Criss raised his arms while he ran, looked up, and put his arms fully extended in front of him, hands forming a small wall. He then slowly put them forty-five degrees behind him, and commanded, "Dash towards the door!"

They sprinted wildly towards the door, and just as everyone braced themselves for pain upon impact, Criss made a mighty yell, and they literally went through the door unharmed, without breaking it! "Okay, now I am officially freaked out," said Tinky.

They all came across an empty, dirt floor stadium. "This is where I did my famous quad drag escape."

They all examined the breathtaking giant stadium, until a loud crash was heard from behind! The gigantic metal doors went flying everywhere, broken. Out from the dust emerged the Grim Reaper! "No way he could have done that," exhaled Barney.

"He's the Grim Reaper. He can do nearly anything," explained Criss again.

"Enough! There is no use in running! Soon, you will join me in the place of banishment!" the Grim Reaper roared.

Po stepped in front of Criss. "There's no way you're taking him! You mess with one of us, you mess with all of us!" Po pointed.

"Then you will all perish together!" bellowed the Reaper.
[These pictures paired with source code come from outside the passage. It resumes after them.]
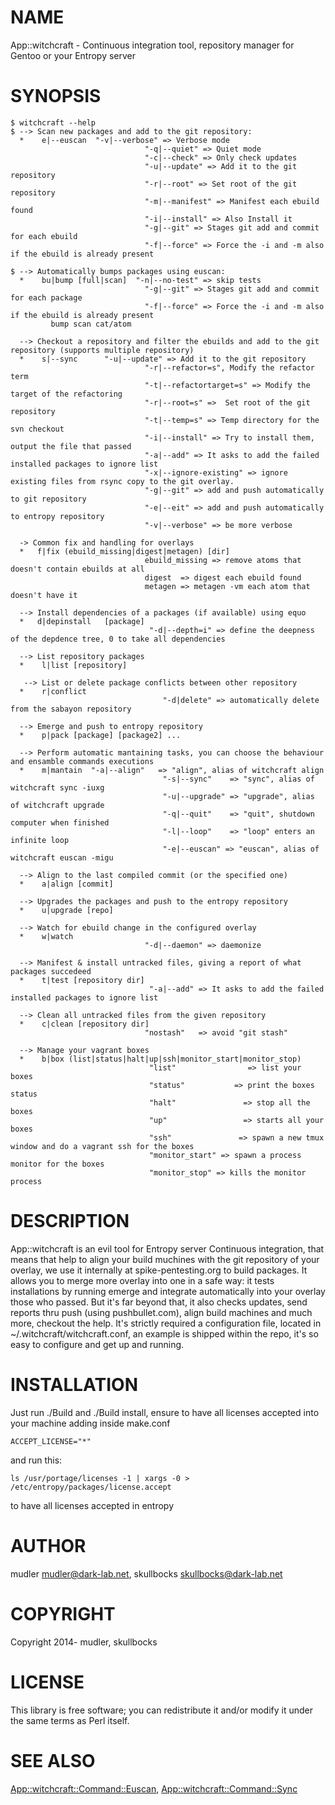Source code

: 
# NAME

App::witchcraft - Continuous integration tool, repository manager for Gentoo or your Entropy server

# SYNOPSIS

    $ witchcraft --help
    $ --> Scan new packages and add to the git repository:
      *    e|--euscan  "-v|--verbose" => Verbose mode
                                  "-q|--quiet" => Quiet mode
                                  "-c|--check" => Only check updates
                                  "-u|--update" => Add it to the git repository
                                  "-r|--root" => Set root of the git repository
                                  "-m|--manifest" => Manifest each ebuild found
                                  "-i|--install" => Also Install it
                                  "-g|--git" => Stages git add and commit for each ebuild
                                  "-f|--force" => Force the -i and -m also if the ebuild is already present

    $ --> Automatically bumps packages using euscan:
      *    bu|bump [full|scan]  "-n|--no-test" => skip tests
                                  "-g|--git" => Stages git add and commit for each package
                                  "-f|--force" => Force the -i and -m also if the ebuild is already present
             bump scan cat/atom

      --> Checkout a repository and filter the ebuilds and add to the git repository (supports multiple repository)
      *    s|--sync      "-u|--update" => Add it to the git repository
                                  "-r|--refactor=s", Modify the refactor term
                                  "-t|--refactortarget=s" => Modify the target of the refactoring
                                  "-r|--root=s" =>  Set root of the git repository
                                  "-t|--temp=s" => Temp directory for the svn checkout
                                  "-i|--install" => Try to install them, output the file that passed
                                  "-a|--add" => It asks to add the failed installed packages to ignore list
                                  "-x|--ignore-existing" => ignore existing files from rsync copy to the git overlay.
                                  "-g|--git" => add and push automatically to git repository
                                  "-e|--eit" => add and push automatically to entropy repository
                                  "-v|--verbose" => be more verbose

      -> Common fix and handling for overlays
      *   f|fix (ebuild_missing|digest|metagen) [dir]
                                  ebuild_missing => remove atoms that doesn't contain ebuilds at all
                                  digest  => digest each ebuild found
                                  metagen => metagen -vm each atom that doesn't have it

      --> Install dependencies of a packages (if available) using equo
      *   d|depinstall   [package]
                                   "-d|--depth=i" => define the deepness of the depdence tree, 0 to take all dependencies

      --> List repository packages
      *    l|list [repository]

       --> List or delete package conflicts between other repository
      *    r|conflict
                                      "-d|delete" => automatically delete from the sabayon repository

      --> Emerge and push to entropy repository
      *    p|pack [package] [package2] ...

      --> Perform automatic mantaining tasks, you can choose the behaviour and ensamble commands executions
      *    m|mantain  "-a|--align"   => "align", alias of witchcraft align
                                      "-s|--sync"    => "sync", alias of witchcraft sync -iuxg
                                      "-u|--upgrade" => "upgrade", alias of witchcraft upgrade
                                      "-q|--quit"    => "quit", shutdown computer when finished
                                      "-l|--loop"    => "loop" enters an infinite loop
                                      "-e|--euscan" => "euscan", alias of witchcraft euscan -migu

      --> Align to the last compiled commit (or the specified one)
      *    a|align [commit]

      --> Upgrades the packages and push to the entropy repository
      *    u|upgrade [repo]

      --> Watch for ebuild change in the configured overlay
      *    w|watch
                                  "-d|--daemon" => daemonize

      --> Manifest & install untracked files, giving a report of what packages succedeed
      *    t|test [repository dir]
                                   "-a|--add" => It asks to add the failed installed packages to ignore list

      --> Clean all untracked files from the given repository
      *    c|clean [repository dir]
                                  "nostash"   => avoid "git stash"

      --> Manage your vagrant boxes
      *    b|box (list|status|halt|up|ssh|monitor_start|monitor_stop)
                                   "list"                => list your boxes
                                   "status"           => print the boxes status
                                   "halt"               => stop all the boxes
                                   "up"                 => starts all your boxes
                                   "ssh"               => spawn a new tmux window and do a vagrant ssh for the boxes
                                   "monitor_start" => spawn a process monitor for the boxes
                                   "monitor_stop" => kills the monitor process

# DESCRIPTION

App::witchcraft is an evil tool for Entropy server Continuous integration, that means that help to align your build muchines with the git repository of your overlay, we use it internally at spike-pentesting.org to build packages.
It allows you to merge more overlay into one in a safe way: it tests installations by running emerge and integrate automatically into your overlay those who passed.
But it's far beyond that, it also checks updates, send reports thru push (using pushbullet.com), align build machines and much more, checkout the help.
It's strictly required a configuration file, located in ~/.witchcraft/witchcraft.conf, an example is shipped within the repo, it's so easy to configure and get up and running.

# INSTALLATION

Just run ./Build and ./Build install, ensure to have all licenses accepted into your machine adding inside make.conf

    ACCEPT_LICENSE="*"

and run this:

    ls /usr/portage/licenses -1 | xargs -0 > /etc/entropy/packages/license.accept

to have all licenses accepted in entropy

# AUTHOR

mudler <mudler@dark-lab.net>, skullbocks <skullbocks@dark-lab.net>

# COPYRIGHT

Copyright 2014- mudler, skullbocks

# LICENSE

This library is free software; you can redistribute it and/or modify
it under the same terms as Perl itself.

# SEE ALSO
[App::witchcraft::Command::Euscan](https://metacpan.org/pod/App::witchcraft::Command::Euscan), [App::witchcraft::Command::Sync](https://metacpan.org/pod/App::witchcraft::Command::Sync)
He took out his oversized sickle, and removed his hood. Everyone else prepared for battle. The Grim Reaper fast-walked towards Criss first, and attempted to swipe his sickle at him, and Criss easily dodged it by jumping backwards. Po ran towards the Grim Reaper quickly and shot an antennae bolt at him. Unfortunately, the Grim Reaper deflected it with his sickle, heading back towards the group. Criss reacted first. He used his crazy powers to redirect the bolt by putting his hands above and below the bolt, then pushing it without touching it. That super powered the bolt, making it super fast and super powerful, which hit the Grim Reaper before he had a chance to react, pushing the Grim Reaper several feet back with about three seconds of air time. The Grim Reaper landed heavily on his back, delaying his recovery time about two seconds.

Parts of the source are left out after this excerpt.